** WHAT YOU SHOULD DO **
Given the records that follow, return each one verbatim.

** SOURCE INFORMATION **
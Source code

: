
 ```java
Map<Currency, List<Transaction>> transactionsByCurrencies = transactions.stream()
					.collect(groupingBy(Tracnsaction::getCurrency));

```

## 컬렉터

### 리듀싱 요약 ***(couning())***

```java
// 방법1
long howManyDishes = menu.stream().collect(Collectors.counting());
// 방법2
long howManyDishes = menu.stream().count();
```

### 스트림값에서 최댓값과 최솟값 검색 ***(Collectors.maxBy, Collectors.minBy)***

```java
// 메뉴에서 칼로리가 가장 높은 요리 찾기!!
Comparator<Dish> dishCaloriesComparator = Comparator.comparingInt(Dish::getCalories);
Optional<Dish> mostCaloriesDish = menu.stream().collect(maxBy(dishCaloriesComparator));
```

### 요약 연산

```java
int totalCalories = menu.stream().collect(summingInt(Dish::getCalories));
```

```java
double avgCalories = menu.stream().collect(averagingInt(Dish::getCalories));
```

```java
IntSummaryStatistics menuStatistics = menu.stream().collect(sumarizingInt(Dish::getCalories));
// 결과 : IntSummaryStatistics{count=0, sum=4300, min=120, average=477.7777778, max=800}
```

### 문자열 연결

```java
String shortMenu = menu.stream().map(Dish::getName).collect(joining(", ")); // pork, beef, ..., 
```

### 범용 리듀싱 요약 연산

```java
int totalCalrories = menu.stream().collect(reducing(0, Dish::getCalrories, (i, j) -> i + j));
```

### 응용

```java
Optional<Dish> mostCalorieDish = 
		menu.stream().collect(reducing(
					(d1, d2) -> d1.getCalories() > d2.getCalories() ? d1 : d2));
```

** RESULT OF THE TASK **
Source code

:
 ```java
Map<Currency, List<Transaction>> transactionsByCurrencies = transactions.stream()
					.collect(groupingBy(Tracnsaction::getCurrency));

```

## 컬렉터

### 리듀싱 요약 ***(couning())***

```java
// 방법1
long howManyDishes = menu.stream().collect(Collectors.counting());
// 방법2
long howManyDishes = menu.stream().count();
```

### 스트림값에서 최댓값과 최솟값 검색 ***(Collectors.maxBy, Collectors.minBy)***

```java
// 메뉴에서 칼로리가 가장 높은 요리 찾기!!
Comparator<Dish> dishCaloriesComparator = Comparator.comparingInt(Dish::getCalories);
Optional<Dish> mostCaloriesDish = menu.stream().collect(maxBy(dishCaloriesComparator));
```

### 요약 연산

```java
int totalCalories = menu.stream().collect(summingInt(Dish::getCalories));
```

```java
double avgCalories = menu.stream().collect(averagingInt(Dish::getCalories));
```

```java
IntSummaryStatistics menuStatistics = menu.stream().collect(sumarizingInt(Dish::getCalories));
// 결과 : IntSummaryStatistics{count=0, sum=4300, min=120, average=477.7777778, max=800}
```

### 문자열 연결

```java
String shortMenu = menu.stream().map(Dish::getName).collect(joining(", ")); // pork, beef, ..., 
```

### 범용 리듀싱 요약 연산

```java
int totalCalrories = menu.stream().collect(reducing(0, Dish::getCalrories, (i, j) -> i + j));
```

### 응용

```java
Optional<Dish> mostCalorieDish = 
		menu.stream().collect(reducing(
					(d1, d2) -> d1.getCalories() > d2.getCalories() ? d1 : d2));
```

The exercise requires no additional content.